– Нынче ещё не так жарко, – сказал пилот. – Тебе повезло. Иногда здесь как в чёртовой печке.
Мик спрыгнул на землю, над которой парило мерцающее марево, и пилот сбросил сверху его синий чемодан со словами:
– Лови, приятель!
Чемодан был большой, туго набитый – сюда поместилось почти всё, чем он владел, и Мик свалился, когда чемодан ударил его в грудь.
– Прости, приятель, – сказал пилот, а Мик поднялся и тупо смотрел на рыжую пыль, покрывшую его руки и одежду. – Привыкай к ней.
Пилот спустился и повернулся к нему спиной, а лицом к хвосту самолёта, бросив через плечо:
– Пардон, мне тут невтерпёж…
Мик вырос в приличной семье в Сиднее и был поражён, что можно вот так запросто помочиться на виду у всех, без тени смущения.
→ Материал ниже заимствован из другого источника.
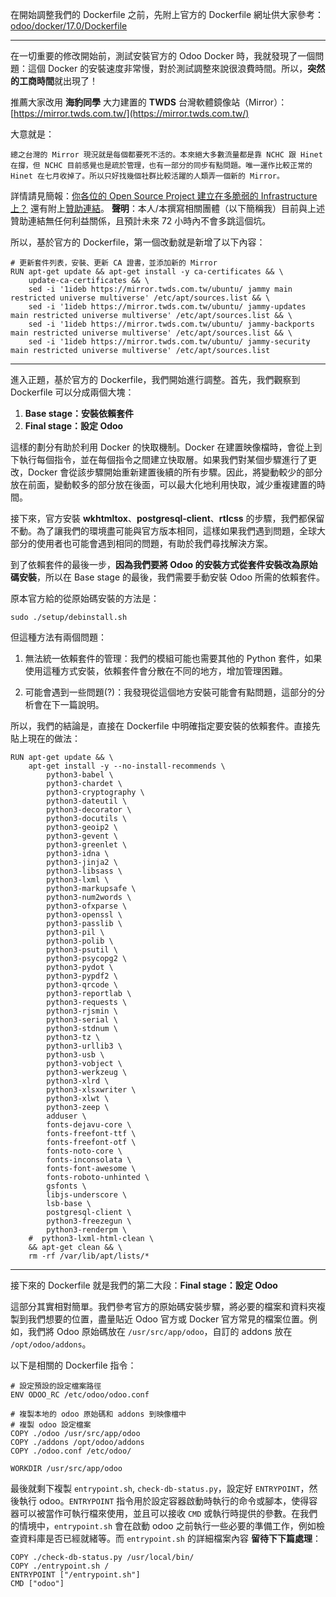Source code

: 在開始調整我們的 Dockerfile 之前，先附上官方的 Dockerfile 網址供大家參考：[odoo/docker/17.0/Dockerfile](https://github.com/odoo/docker/blob/master/17.0/Dockerfile)

---

在一切重要的修改開始前，測試安裝官方的 Odoo Docker 時，我就發現了一個問題：這個 Docker 的安裝速度非常慢，對於測試調整來說很浪費時間。所以，**突然的工商時間**就出現了！

推薦大家改用 **海豹同學** 大力建置的 **TWDS** 台灣軟體鏡像站（Mirror）：[https://mirror.twds.com.tw/](https://mirror.twds.com.tw/)

大意就是：

    總之台灣的 Mirror 現況就是每個都要死不活的。本來絕大多數流量都是靠 NCHC 跟 Hinet 在撐，但 NCHC 目前感覺也是疏於管理，也有一部分的同步有點問題。唯一運作比較正常的 Hinet 在七月收掉了。所以只好找幾個社群比較活躍的人類弄一個新的 Mirror。

詳情請見簡報：[你各位的 Open Source Project 建立在多脆弱的 Infrastructure 上？](https://docs.google.com/presentation/d/1WtAM_xv6BuEAbXdxXOAD9gHfa6I2nGdykTGSVOtXqU4/edit?usp=sharing)
還有附上[贊助連結](https://store.twds.com.tw/index.php?rp=/store/twds-mirror)。
**聲明**：本人/本撰寫相關團體（以下簡稱我）目前與上述贊助連結無任何利益關係，且預計未來 72 小時內不會多跳這個坑。

所以，基於官方的 Dockerfile，第一個改動就是新增了以下內容：

    # 更新套件列表，安裝、更新 CA 證書，並添加新的 Mirror
    RUN apt-get update && apt-get install -y ca-certificates && \
        update-ca-certificates && \
        sed -i '1ideb https://mirror.twds.com.tw/ubuntu/ jammy main restricted universe multiverse' /etc/apt/sources.list && \
        sed -i '1ideb https://mirror.twds.com.tw/ubuntu/ jammy-updates main restricted universe multiverse' /etc/apt/sources.list && \
        sed -i '1ideb https://mirror.twds.com.tw/ubuntu/ jammy-backports main restricted universe multiverse' /etc/apt/sources.list && \
        sed -i '1ideb https://mirror.twds.com.tw/ubuntu/ jammy-security main restricted universe multiverse' /etc/apt/sources.list

---

進入正題，基於官方的 Dockerfile，我們開始進行調整。首先，我們觀察到 Dockerfile 可以分成兩個大塊：

1. **Base stage：安裝依賴套件**
2. **Final stage：設定 Odoo**

這樣的劃分有助於利用 Docker 的快取機制。Docker 在建置映像檔時，會從上到下執行每個指令，並在每個指令之間建立快取層。如果我們對某個步驟進行了更改，Docker 會從該步驟開始重新建置後續的所有步驟。因此，將變動較少的部分放在前面，變動較多的部分放在後面，可以最大化地利用快取，減少重複建置的時間。

接下來，官方安裝 **wkhtmltox**、**postgresql-client**、**rtlcss** 的步驟，我們都保留不動。為了讓我們的環境盡可能與官方版本相同，這樣如果我們遇到問題，全球大部分的使用者也可能會遇到相同的問題，有助於我們尋找解決方案。

到了依賴套件的最後一步，**因為我們要將 Odoo 的安裝方式從套件安裝改為原始碼安裝**，所以在 Base stage 的最後，我們需要手動安裝 Odoo 所需的依賴套件。

原本官方給的從原始碼安裝的方法是：

    sudo ./setup/debinstall.sh

但這種方法有兩個問題：

1. 無法統一依賴套件的管理：我們的模組可能也需要其他的 Python 套件，如果使用這種方式安裝，依賴套件會分散在不同的地方，增加管理困難。

2. 可能會遇到一些問題(?)：我發現從這個地方安裝可能會有點問題，這部分的分析會在下一篇說明。

所以，我們的結論是，直接在 Dockerfile 中明確指定要安裝的依賴套件。直接先貼上現在的做法：

    RUN apt-get update && \
        apt-get install -y --no-install-recommends \
            python3-babel \
            python3-chardet \
            python3-cryptography \
            python3-dateutil \
            python3-decorator \
            python3-docutils \
            python3-geoip2 \
            python3-gevent \
            python3-greenlet \
            python3-idna \
            python3-jinja2 \
            python3-libsass \
            python3-lxml \
            python3-markupsafe \
            python3-num2words \
            python3-ofxparse \
            python3-openssl \
            python3-passlib \
            python3-pil \
            python3-polib \
            python3-psutil \
            python3-psycopg2 \
            python3-pydot \
            python3-pypdf2 \
            python3-qrcode \
            python3-reportlab \
            python3-requests \
            python3-rjsmin \
            python3-serial \
            python3-stdnum \
            python3-tz \
            python3-urllib3 \
            python3-usb \
            python3-vobject \
            python3-werkzeug \
            python3-xlrd \
            python3-xlsxwriter \
            python3-xlwt \
            python3-zeep \
            adduser \
            fonts-dejavu-core \
            fonts-freefont-ttf \
            fonts-freefont-otf \
            fonts-noto-core \
            fonts-inconsolata \
            fonts-font-awesome \
            fonts-roboto-unhinted \
            gsfonts \
            libjs-underscore \
            lsb-base \
            postgresql-client \
            python3-freezegun \
            python3-renderpm \
        #  python3-lxml-html-clean \
        && apt-get clean && \
        rm -rf /var/lib/apt/lists/*

---

接下來的 Dockerfile 就是我們的第二大段：**Final stage：設定 Odoo**

這部分其實相對簡單。我們參考官方的原始碼安裝步驟，將必要的檔案和資料夾複製到我們想要的位置，盡量貼近 Odoo 官方或 Docker 官方常見的檔案位置。例如，我們將 Odoo 原始碼放在 `/usr/src/app/odoo`，自訂的 addons 放在 `/opt/odoo/addons`。

以下是相關的 Dockerfile 指令：

    # 設定預設的設定檔案路徑
    ENV ODOO_RC /etc/odoo/odoo.conf

    # 複製本地的 odoo 原始碼和 addons 到映像檔中
    # 複製 odoo 設定檔案
    COPY ./odoo /usr/src/app/odoo
    COPY ./addons /opt/odoo/addons
    COPY ./odoo.conf /etc/odoo/

    WORKDIR /usr/src/app/odoo

最後就剩下複製 `entrypoint.sh`, `check-db-status.py`，設定好 `ENTRYPOINT`，然後執行 odoo。`ENTRYPOINT` 指令用於設定容器啟動時執行的命令或腳本，使得容器可以被當作可執行檔來使用，並且可以接收 `CMD` 或執行時提供的參數。在我們的情境中，`entrypoint.sh` 會在啟動 odoo 之前執行一些必要的準備工作，例如檢查資料庫是否已經就緒等。而 `entrypoint.sh` 的詳細檔案內容 **留待下下篇處理**：

    COPY ./check-db-status.py /usr/local/bin/
    COPY ./entrypoint.sh /
    ENTRYPOINT ["/entrypoint.sh"]
    CMD ["odoo"]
Он и сам еле терпел, но лучше уж дождаться, когда самолёт улетит. Став старше и рассказывая иностранцам, что он родом из Сиднея, Мик добавлял: «Но Сидней – это не настоящая Австралия».
Он только-только начал постигать это, стоя посреди пустыни, – городской мальчик одиннадцати лет, переполняемый чувством, будто потерял всё, что имел в жизни.
Пилот покончил со своим делом, застегнул штаны и приветливо сказал:
– Никто тебя не встретил. Вот жалость. Но ты не волнуйся, кто-нибудь приедет, скоро. Оставлю тебе бутылку воды. И можешь взять мои бутерброды. С этой чёртовой пастой веджимайт[2] и огурцом. Вот ведь какая баба, знает же, что я такое не люблю.
– Почему вы тогда сами не готовите себе бутерброды? – сумничал Мик, но пилот только взглянул на него, будто сердясь, и ответил:
– Послушай моего совета, приятель, не женись. Лучше с собакой жить, говорю тебе.
Мик сел на чемодан и смотрел, как самолёт, снова взвихрив тучу пыли, поднимается в небо, блестя на солнце как новенький. Он сделал петлю, повернув к Порт-Хедленду, и на прощание помахал крыльями. Мику понравился этот странный, юморной, грубоватый человек, и он вдруг подумал, что, когда вырастет, возможно, тоже станет пилотом кукурузника или врачом, летающим по вызовам.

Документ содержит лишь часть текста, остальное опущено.